PCUN, based in Woodburn, is Oregon’s largest Latino organization, representing 6,500 members. Ramirez served as president of the group until last November and now works as an policy organizer.
“In this debate of reducing carbon, we are on the front lines,” Ramirez said. “Farmworkers who toil on the land to put food on the American table do backbreaking work while working with carbon and toxic chemicals.”
It is no coincidence, Ramirez added, that the life expectancy for farmworkers is 49 years old compared to 78 for the general population, citing statistics from the National Center for Farmworker Health.
Dembrow said cap and trade targets four main areas of concern, including carbon reduction, sequestration, adaptation and climate resilience.
While the Oregon Constitution mandates that any money collected from fuel suppliers must be spent within the State Highway Fund, HB 2020 establishes a Climate Investment Fund that can provide grants to help pay for such activities as weatherizing homes, installing wind and solar power and improving irrigation efficiency.
Kemple said farms and ranches would be eligible to receive this funding, making their businesses cleaner and more sustainable in the long run. “We’re very supportive of the policy,” she said. “There is an opportunity there for agriculture as well.”

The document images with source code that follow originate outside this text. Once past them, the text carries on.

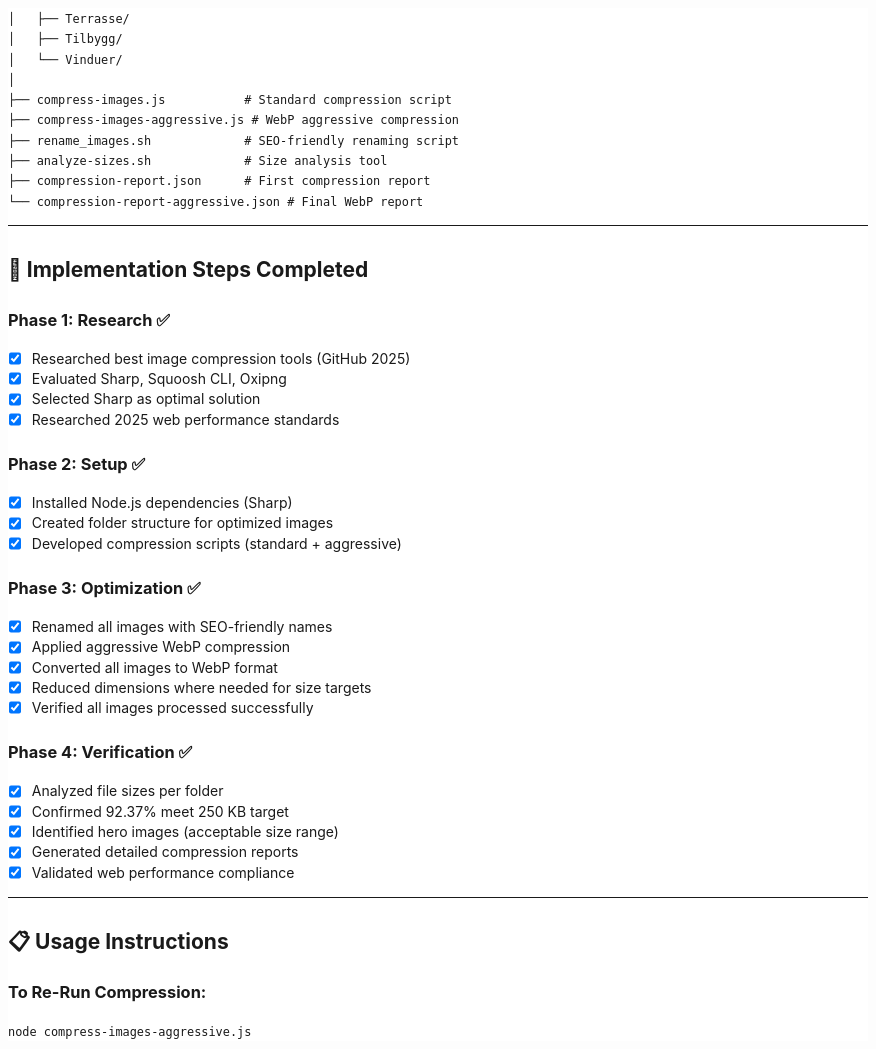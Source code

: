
 ```
│   ├── Terrasse/
│   ├── Tilbygg/
│   └── Vinduer/
│
├── compress-images.js           # Standard compression script
├── compress-images-aggressive.js # WebP aggressive compression
├── rename_images.sh             # SEO-friendly renaming script
├── analyze-sizes.sh             # Size analysis tool
├── compression-report.json      # First compression report
└── compression-report-aggressive.json # Final WebP report
```

---

## 🎯 Implementation Steps Completed

### Phase 1: Research ✅
- [x] Researched best image compression tools (GitHub 2025)
- [x] Evaluated Sharp, Squoosh CLI, Oxipng
- [x] Selected Sharp as optimal solution
- [x] Researched 2025 web performance standards

### Phase 2: Setup ✅
- [x] Installed Node.js dependencies (Sharp)
- [x] Created folder structure for optimized images
- [x] Developed compression scripts (standard + aggressive)

### Phase 3: Optimization ✅
- [x] Renamed all images with SEO-friendly names
- [x] Applied aggressive WebP compression
- [x] Converted all images to WebP format
- [x] Reduced dimensions where needed for size targets
- [x] Verified all images processed successfully

### Phase 4: Verification ✅
- [x] Analyzed file sizes per folder
- [x] Confirmed 92.37% meet 250 KB target
- [x] Identified hero images (acceptable size range)
- [x] Generated detailed compression reports
- [x] Validated web performance compliance

---

## 📋 Usage Instructions

### To Re-Run Compression:
```bash
node compress-images-aggressive.js
```
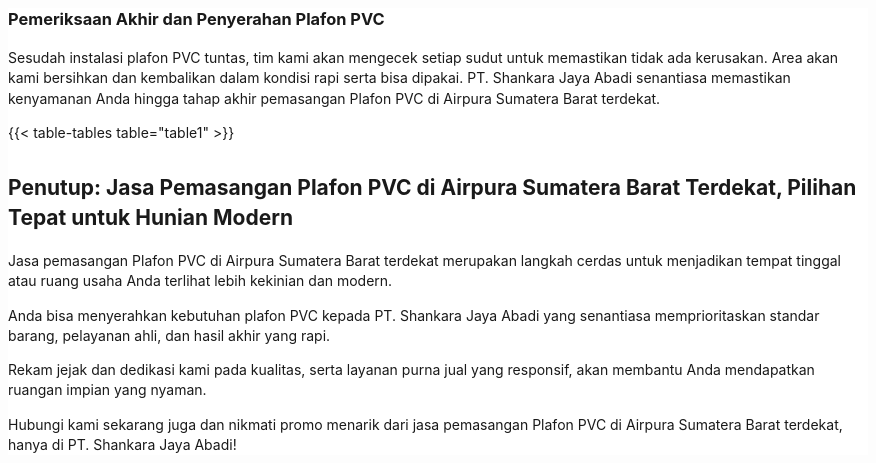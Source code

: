 ### Pemeriksaan Akhir dan Penyerahan Plafon PVC

Sesudah instalasi plafon PVC tuntas, tim kami akan mengecek setiap sudut untuk memastikan tidak ada kerusakan. Area akan kami bersihkan dan kembalikan dalam kondisi rapi serta bisa dipakai. PT. Shankara Jaya Abadi senantiasa memastikan kenyamanan Anda hingga tahap akhir pemasangan Plafon PVC di Airpura Sumatera Barat terdekat.

{{< table-tables table="table1" >}}

## Penutup: Jasa Pemasangan Plafon PVC di Airpura Sumatera Barat Terdekat, Pilihan Tepat untuk Hunian Modern

Jasa pemasangan Plafon PVC di Airpura Sumatera Barat terdekat merupakan langkah cerdas untuk menjadikan tempat tinggal atau ruang usaha Anda terlihat lebih kekinian dan modern.

Anda bisa menyerahkan kebutuhan plafon PVC kepada PT. Shankara Jaya Abadi yang senantiasa memprioritaskan standar barang, pelayanan ahli, dan hasil akhir yang rapi.

Rekam jejak dan dedikasi kami pada kualitas, serta layanan purna jual yang responsif, akan membantu Anda mendapatkan ruangan impian yang nyaman.

Hubungi kami sekarang juga dan nikmati promo menarik dari jasa pemasangan Plafon PVC di Airpura Sumatera Barat terdekat, hanya di PT. Shankara Jaya Abadi!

Farms and ranches could also sell allowances on the open market generated by projects that sequester carbon — known as offset projects — though specific details are still subject to rule-making.
A 72-page economic report on the cap and trade proposal, prepared for the Carbon Policy Office, states the policy may actually boost job growth over the long run. The analysis, by Berkeley Economic Advising and Research in Berkeley, Calif., forecasts that Oregon can hit its 2050 greenhouse gas reduction goals while boosting the state’s economy by 2.5 percent, adding 23,000 jobs.
Brad Reed, a spokesman for Renew Oregon, a clean energy advocacy group formed in 2015 that has campaigned for cap and trade, said the bill is still far from perfect. He said supporters would like language that sets aside a certain percentage of funds for rural Oregonians, and hopes the state will limit the amount of free credits being offered to businesses that are trade dependent.
“Because there is some back and forth about how many free allowances to give to various entities, that is going to cut into the amount that is collected for the program,” Reed said. “It’s going to affect our ability to reinvest that amount of money.”
Dembrow said Oregonians need to do their part, and he is confident they will not be acting alone.
“If we can come up with a good program that can significantly reduce our emissions while at the same time benefiting Oregon’s economy, then we believe other states will follow us,” he said.